Task to carry out
Everything from the line with "奇校验收到偶数个1，偶校验收到奇数个1表示数据出错" through the end of the entries must be transcribed exactly; no other lines belong in the answer.

Data provided
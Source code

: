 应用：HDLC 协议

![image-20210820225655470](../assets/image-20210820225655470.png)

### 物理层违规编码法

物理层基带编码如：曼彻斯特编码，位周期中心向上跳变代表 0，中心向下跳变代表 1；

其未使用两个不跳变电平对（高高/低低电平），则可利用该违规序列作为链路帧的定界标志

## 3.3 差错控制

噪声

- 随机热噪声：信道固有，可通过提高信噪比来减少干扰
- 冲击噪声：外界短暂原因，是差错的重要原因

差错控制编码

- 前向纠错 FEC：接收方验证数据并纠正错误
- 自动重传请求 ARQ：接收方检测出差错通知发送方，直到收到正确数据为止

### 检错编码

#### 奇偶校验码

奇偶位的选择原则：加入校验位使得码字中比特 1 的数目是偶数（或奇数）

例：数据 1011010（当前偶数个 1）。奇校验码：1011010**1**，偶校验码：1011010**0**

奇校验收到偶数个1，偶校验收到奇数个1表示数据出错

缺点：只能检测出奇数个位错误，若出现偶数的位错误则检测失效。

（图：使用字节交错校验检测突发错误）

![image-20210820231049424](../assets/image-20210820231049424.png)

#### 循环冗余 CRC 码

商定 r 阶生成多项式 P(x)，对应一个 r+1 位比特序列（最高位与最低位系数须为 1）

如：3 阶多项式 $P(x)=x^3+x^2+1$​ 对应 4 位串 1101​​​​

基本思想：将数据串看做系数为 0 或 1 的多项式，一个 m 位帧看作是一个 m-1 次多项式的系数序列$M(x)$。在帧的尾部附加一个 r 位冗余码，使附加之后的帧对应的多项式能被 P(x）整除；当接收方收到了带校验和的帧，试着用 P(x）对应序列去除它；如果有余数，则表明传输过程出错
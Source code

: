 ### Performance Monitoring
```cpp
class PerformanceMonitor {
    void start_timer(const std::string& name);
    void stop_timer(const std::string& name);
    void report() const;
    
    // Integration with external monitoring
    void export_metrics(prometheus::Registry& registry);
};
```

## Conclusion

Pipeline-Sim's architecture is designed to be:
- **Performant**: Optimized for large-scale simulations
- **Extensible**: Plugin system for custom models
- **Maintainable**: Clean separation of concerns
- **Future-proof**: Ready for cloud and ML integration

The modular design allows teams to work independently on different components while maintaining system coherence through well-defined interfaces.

Answer to this problem
奇校验收到偶数个1，偶校验收到奇数个1表示数据出错

缺点：只能检测出奇数个位错误，若出现偶数的位错误则检测失效。

（图：使用字节交错校验检测突发错误）

![image-20210820231049424](../assets/image-20210820231049424.png)

#### 循环冗余 CRC 码

商定 r 阶生成多项式 P(x)，对应一个 r+1 位比特序列（最高位与最低位系数须为 1）

如：3 阶多项式 $P(x)=x^3+x^2+1$​ 对应 4 位串 1101​​​​

基本思想：将数据串看做系数为 0 或 1 的多项式，一个 m 位帧看作是一个 m-1 次多项式的系数序列$M(x)$。在帧的尾部附加一个 r 位冗余码，使附加之后的帧对应的多项式能被 P(x）整除；当接收方收到了带校验和的帧，试着用 P(x）对应序列去除它；如果有余数，则表明传输过程出错
Source code

: ### Performance Monitoring
```cpp
class PerformanceMonitor {
    void start_timer(const std::string& name);
    void stop_timer(const std::string& name);
    void report() const;
    
    // Integration with external monitoring
    void export_metrics(prometheus::Registry& registry);
};
```

## Conclusion

Pipeline-Sim's architecture is designed to be:
- **Performant**: Optimized for large-scale simulations
- **Extensible**: Plugin system for custom models
- **Maintainable**: Clean separation of concerns
- **Future-proof**: Ready for cloud and ML integration

The modular design allows teams to work independently on different components while maintaining system coherence through well-defined interfaces.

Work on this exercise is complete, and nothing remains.